WORK ITEM:
When you reach a picture, leave it out; output everything else in the records exactly.

DATA PROVIDED:
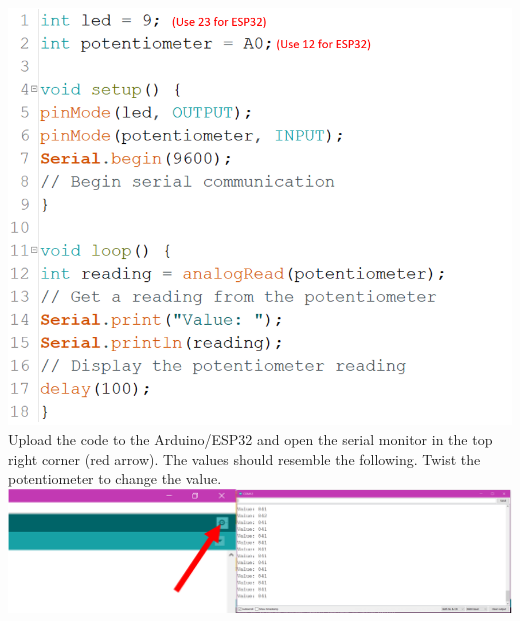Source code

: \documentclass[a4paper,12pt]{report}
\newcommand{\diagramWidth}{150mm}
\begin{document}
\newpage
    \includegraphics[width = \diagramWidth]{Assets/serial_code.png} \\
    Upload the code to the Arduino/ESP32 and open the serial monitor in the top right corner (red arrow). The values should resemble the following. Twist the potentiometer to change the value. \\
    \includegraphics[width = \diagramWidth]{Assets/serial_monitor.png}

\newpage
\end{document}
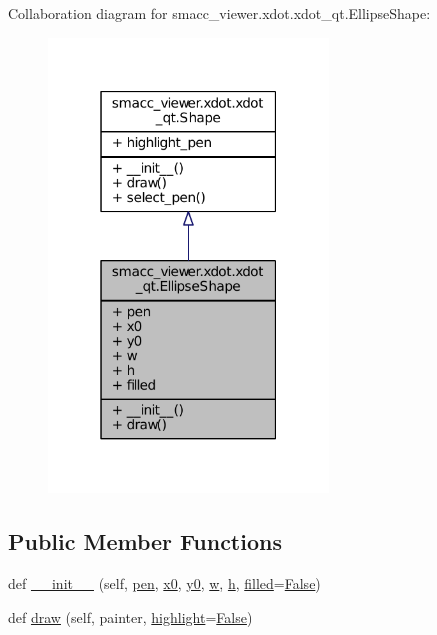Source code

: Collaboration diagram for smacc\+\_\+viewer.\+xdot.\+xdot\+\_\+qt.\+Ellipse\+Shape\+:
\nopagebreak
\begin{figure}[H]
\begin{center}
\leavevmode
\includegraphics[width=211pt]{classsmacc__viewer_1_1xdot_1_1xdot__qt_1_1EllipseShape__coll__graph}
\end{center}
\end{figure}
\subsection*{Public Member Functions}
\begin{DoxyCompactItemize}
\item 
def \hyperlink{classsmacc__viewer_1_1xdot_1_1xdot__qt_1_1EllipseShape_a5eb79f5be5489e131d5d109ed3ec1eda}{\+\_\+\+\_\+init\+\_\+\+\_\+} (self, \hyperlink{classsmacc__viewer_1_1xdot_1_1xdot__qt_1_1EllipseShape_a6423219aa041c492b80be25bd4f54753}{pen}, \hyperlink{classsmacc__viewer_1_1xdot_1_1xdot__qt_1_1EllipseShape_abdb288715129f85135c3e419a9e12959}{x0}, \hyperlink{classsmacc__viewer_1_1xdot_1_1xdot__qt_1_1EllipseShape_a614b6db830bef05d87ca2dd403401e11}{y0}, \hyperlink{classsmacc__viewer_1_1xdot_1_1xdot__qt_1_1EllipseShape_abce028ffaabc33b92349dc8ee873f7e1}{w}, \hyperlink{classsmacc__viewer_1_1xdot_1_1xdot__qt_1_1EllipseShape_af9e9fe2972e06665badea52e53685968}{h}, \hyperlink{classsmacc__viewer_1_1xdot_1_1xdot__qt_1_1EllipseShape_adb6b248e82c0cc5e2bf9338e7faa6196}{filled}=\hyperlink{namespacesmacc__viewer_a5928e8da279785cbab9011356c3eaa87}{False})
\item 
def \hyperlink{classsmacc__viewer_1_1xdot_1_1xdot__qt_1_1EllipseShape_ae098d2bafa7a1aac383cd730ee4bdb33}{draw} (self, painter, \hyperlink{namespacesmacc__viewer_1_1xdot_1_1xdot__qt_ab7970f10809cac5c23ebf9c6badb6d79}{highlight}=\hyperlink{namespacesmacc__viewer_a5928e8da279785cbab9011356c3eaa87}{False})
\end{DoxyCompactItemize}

RESPONSE AREA:
Source code

: \documentclass[a4paper,12pt]{report}
\newcommand{\diagramWidth}{150mm}
\begin{document}
\newpage
    \includegraphics[width = \diagramWidth]{Assets/serial_code.png} \\
    Upload the code to the Arduino/ESP32 and open the serial monitor in the top right corner (red arrow). The values should resemble the following. Twist the potentiometer to change the value. \\
    \includegraphics[width = \diagramWidth]{Assets/serial_monitor.png}

\newpage
\end{document}
Source code

: Collaboration diagram for smacc\+\_\+viewer.\+xdot.\+xdot\+\_\+qt.\+Ellipse\+Shape\+:
\nopagebreak
\begin{figure}[H]
\begin{center}
\leavevmode
\includegraphics[width=211pt]{classsmacc__viewer_1_1xdot_1_1xdot__qt_1_1EllipseShape__coll__graph}
\end{center}
\end{figure}
\subsection*{Public Member Functions}
\begin{DoxyCompactItemize}
\item 
def \hyperlink{classsmacc__viewer_1_1xdot_1_1xdot__qt_1_1EllipseShape_a5eb79f5be5489e131d5d109ed3ec1eda}{\+\_\+\+\_\+init\+\_\+\+\_\+} (self, \hyperlink{classsmacc__viewer_1_1xdot_1_1xdot__qt_1_1EllipseShape_a6423219aa041c492b80be25bd4f54753}{pen}, \hyperlink{classsmacc__viewer_1_1xdot_1_1xdot__qt_1_1EllipseShape_abdb288715129f85135c3e419a9e12959}{x0}, \hyperlink{classsmacc__viewer_1_1xdot_1_1xdot__qt_1_1EllipseShape_a614b6db830bef05d87ca2dd403401e11}{y0}, \hyperlink{classsmacc__viewer_1_1xdot_1_1xdot__qt_1_1EllipseShape_abce028ffaabc33b92349dc8ee873f7e1}{w}, \hyperlink{classsmacc__viewer_1_1xdot_1_1xdot__qt_1_1EllipseShape_af9e9fe2972e06665badea52e53685968}{h}, \hyperlink{classsmacc__viewer_1_1xdot_1_1xdot__qt_1_1EllipseShape_adb6b248e82c0cc5e2bf9338e7faa6196}{filled}=\hyperlink{namespacesmacc__viewer_a5928e8da279785cbab9011356c3eaa87}{False})
\item 
def \hyperlink{classsmacc__viewer_1_1xdot_1_1xdot__qt_1_1EllipseShape_ae098d2bafa7a1aac383cd730ee4bdb33}{draw} (self, painter, \hyperlink{namespacesmacc__viewer_1_1xdot_1_1xdot__qt_ab7970f10809cac5c23ebf9c6badb6d79}{highlight}=\hyperlink{namespacesmacc__viewer_a5928e8da279785cbab9011356c3eaa87}{False})
\end{DoxyCompactItemize}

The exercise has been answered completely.